- BRIEF:
Take from the data every line in which the word "integer" is found.

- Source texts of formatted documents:

= = =

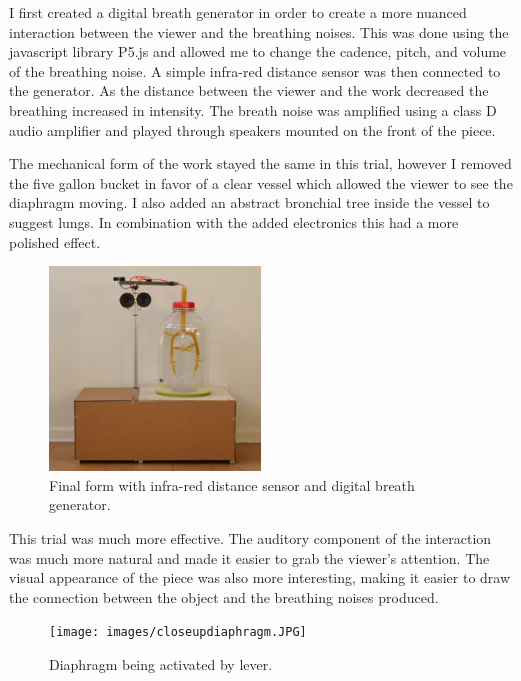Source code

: \documentclass[letterpaper]{article}
\begin{document}
I first created a digital breath generator in order to create a more nuanced interaction between the viewer and the breathing noises. This was done using the javascript library P5.js and allowed me to change the cadence, pitch, and volume of the breathing noise. A simple infra-red distance sensor was then connected to the generator. As the distance between the viewer and the work decreased the breathing increased in intensity. The breath noise was amplified using a class D audio amplifier and played through speakers mounted on the front of the piece. 
 

The mechanical form of the work stayed the same in this trial, however I removed the five gallon bucket in favor of a clear vessel which allowed the viewer to see the diaphragm moving. I also added an abstract bronchial tree inside the vessel to suggest lungs. In combination with the added electronics this had a more polished effect.

\begin{figure}[h]
\includegraphics[width=0.5\textwidth]{images/finaltrial.JPG}
\caption{Final form with infra-red distance sensor and digital breath generator.}
\end{figure}


This trial was much more effective. The auditory component of the interaction was much more natural and made it easier to grab the viewer's attention. The visual appearance of the piece was also more interesting, making it easier to draw the connection between the object and the breathing noises produced. 

\begin{figure}[h]
\texttt{[image: images/closeupdiaphragm.JPG]}
\caption{Diaphragm being activated by lever.}
  \label{fig:denki}
\end{figure}
\end{document}

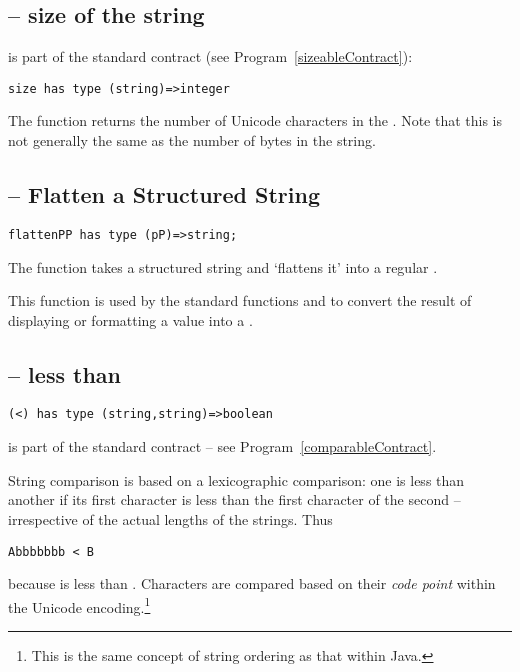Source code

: \subsection{ -- size of the string}
\label{stringSizeFunction}
 is part of the standard  contract (see Program~\vref{sizeableContract}):
\begin{lstlisting}
size has type (string)=>integer
\end{lstlisting}
The  function returns the number of Unicode characters in the . Note that this is not generally the same as the number of bytes in the string.

\subsection{ -- Flatten a Structured String}
\begin{lstlisting}
flattenPP has type (pP)=>string;
\end{lstlisting}
The  function takes a structured string and `flattens it' into a regular .

\begin{aside}
This function is used by the standard functions  and  to convert the result of displaying or formatting a value into a .
\end{aside}

\subsection{\q{<} -- less than}
\begin{lstlisting}
(<) has type (string,string)=>boolean
\end{lstlisting}
\q{(<)} is part of the standard  contract -- see Program~\vref{comparableContract}.

String comparison is based on a lexicographic comparison: one  is less than another if its first character is less than the first character of the second -- irrespective of the actual lengths of the strings. Thus
\begin{lstlisting}
Abbbbbbb < B
\end{lstlisting}
because  is less than . Characters are compared based on their \emph{code point} within the Unicode encoding.\footnote{This is the same concept of string ordering as that within Java\tm.}

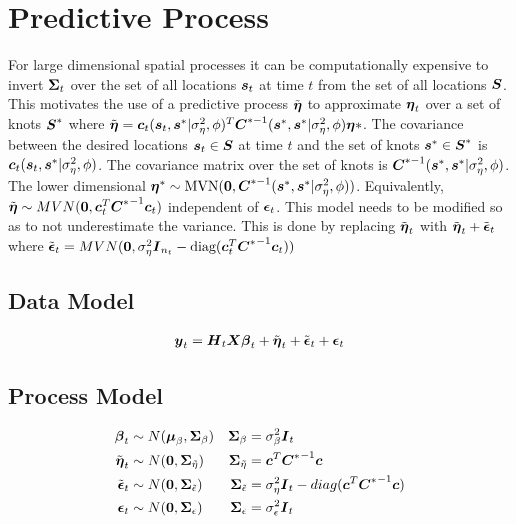 \documentclass[fleqn]{article}
\def\bm#1{\mbox{\boldmath $#1$}}
\begin{document}
\section{Predictive Process}
%
For large dimensional spatial processes it can be computationally expensive to invert $\bm{\Sigma}_t$ over the set of all locations $\bm{s}_t$ at time $t$ from the set of all locations $\bm{S}$. This motivates the use of a predictive process $\tilde{\bm{\eta}}$ to approximate $\bm{\eta}_t$ over a set of knots $\bm{S}^*$ where $\tilde{\bm{\eta}} = \bm{c}_t(\bm{s}_t, \bm{s}^* | \sigma^2_\eta, \phi)^T \bm{C}^{* - 1}(\bm{s}^*, \bm{s}^*  | \sigma^2_\eta, \phi) \bm{\eta}*$. The covariance between the desired locations $\bm{s}_t \in \bm{S}$ at time $t$ and the set of knots $\bm{s}^* \in \bm{S}^*$ is $\bm{c}_t(\bm{s}_t, \bm{s}^* | \sigma^2_\eta, \phi)$. The covariance matrix over the set of knots is $\bm{C}^{* - 1}(\bm{s}^*, \bm{s}^*  | \sigma^2_\eta, \phi)$. The lower dimensional $\bm{\eta}^* \sim \mbox{MVN}(\bm{0}, \bm{C}^{* - 1}(\bm{s}^*, \bm{s}^*  | \sigma^2_\eta, \phi) )$. Equivalently, $\tilde{\bm{\eta}} \sim MVN(\bm{0}, \bm{c}_t^T {\bm{C}^*}^{ - 1} \bm{c}_t)$ independent of $\bm{\epsilon}_t$. This model needs to be modified so as to not underestimate the variance. This is done by replacing $\tilde{\bm{\eta}}_t$ with $\tilde{\bm{\eta}}_t + \tilde{\bm{\epsilon}}_t$ where $\tilde{\bm{\epsilon}}_t = MVN(\bm{0}, \sigma^2_\eta \bm{I}_{n_t} - \mbox{diag} ( \bm{c}_t^T {\bm{C}^*}^{ - 1} \bm{c}_t))$
%
\subsection{Data Model}
\begin{align*}
\bm{y}_t & = \bm{H}_t \bm{X} \bm{\beta}_t + \tilde{\bm{\eta}}_t + \tilde{\bm{\epsilon}}_t + \bm{\epsilon}_t\\
%
\end{align*}
%
\subsection{Process Model}
%
\begin{align*}
%
\bm{\beta}_t & \sim N(\bm{\mu}_\beta, \bm{\Sigma}_\beta) & \bm{\Sigma}_\beta &  = \sigma^2_\beta \bm{I}_t\\
%
\tilde{\bm{\eta}}_t & \sim N(\bm{0}, \bm{\Sigma}_{\tilde{\eta}}) & \bm{\Sigma}_{\tilde{\eta}} &  = \bm{c}^T {\bm{C}^*}^{ - 1} \bm{c}\\
%
\tilde{\bm{\epsilon}}_t & \sim N(\bm{0}, \bm{\Sigma}_{\tilde{\epsilon}}) & \bm{\Sigma}_{\tilde{\epsilon}} &  = \sigma^2_\eta \bm{I}_t - diag(\bm{c}^T {\bm{C}^*}^{ - 1} \bm{c})\\
%
\bm{\epsilon}_t & \sim N(\bm{0}, \bm{\Sigma}_\epsilon) & \bm{\Sigma}_\epsilon & = \sigma^2_\epsilon \bm{I}_t
\end{align*}
%
\end{document}
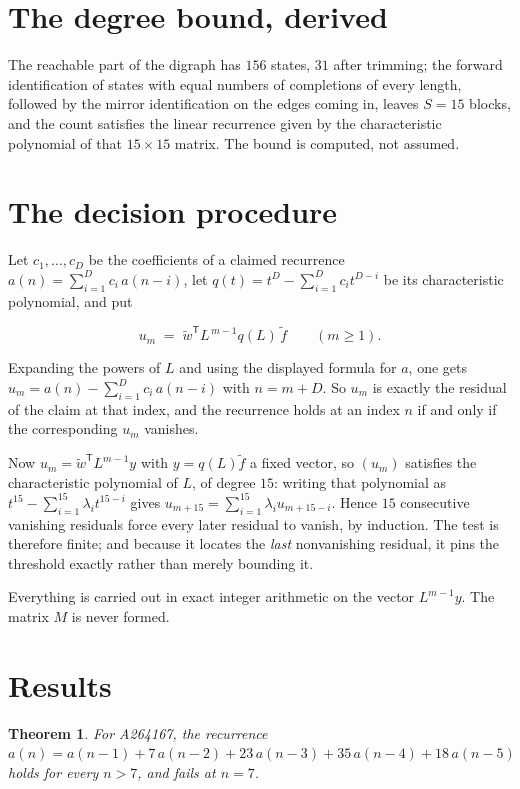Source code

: \documentclass[11pt]{article}
\newtheorem{theorem}{Theorem}
\theoremstyle{definition}
\begin{document}
\section{The degree bound, derived}

The reachable part of the digraph has $156$ states, $31$ after trimming; the forward identification of states with equal numbers of completions of every length, followed by the mirror identification on the edges coming in, leaves $S = 15$ blocks, and the count satisfies the linear recurrence given by the characteristic polynomial of that $15\times15$ matrix. The bound is computed, not assumed.

\section{The decision procedure}

Let $c_1,\dots,c_D$ be the coefficients of a claimed recurrence $a(n) = \sum_{i=1}^{D} c_i\,a(n-i)$, let $q(t) = t^{D} - \sum_{i=1}^{D} c_i t^{D-i}$ be its characteristic polynomial, and put

\[u_m \;=\; \tilde w^{\mathsf T} L^{\,m-1} q(L)\,\tilde f \qquad (m \ge 1).\]

Expanding the powers of $L$ and using the displayed formula for $a$, one gets $u_m = a(n) - \sum_{i=1}^{D} c_i\,a(n-i)$ with $n = m + D$. So $u_m$ is exactly the residual of the claim at that index, and the recurrence holds at an index $n$ if and only if the corresponding $u_m$ vanishes.

Now $u_m = \tilde w^{\mathsf T} L^{m-1} y$ with $y = q(L)\tilde f$ a fixed vector, so $(u_m)$ satisfies the characteristic polynomial of $L$, of degree $15$: writing that polynomial as $t^{15} - \sum_{i=1}^{15} \lambda_i t^{15-i}$ gives $u_{m+15} = \sum_{i=1}^{15} \lambda_i u_{m+15-i}$. Hence $15$ consecutive vanishing residuals force every later residual to vanish, by induction. The test is therefore finite; and because it locates the {\itshape last} nonvanishing residual, it pins the threshold exactly rather than merely bounding it.

Everything is carried out in exact integer arithmetic on the vector $L^{m-1}y$. The matrix $M$ is never formed.

\section{Results}

\begin{theorem} For A264167, the recurrence $a(n) = a(n-1) + 7\,a(n-2) + 23\,a(n-3) + 35\,a(n-4) + 18\,a(n-5)$ holds for every $n > 7$, and fails at $n = 7$.\end{theorem}
\end{document}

= = =

- OUTPUT OF THE EXERCISE:
size has type (string)=>integer
Everything is carried out in exact integer arithmetic on the vector $L^{m-1}y$. The matrix $M$ is never formed.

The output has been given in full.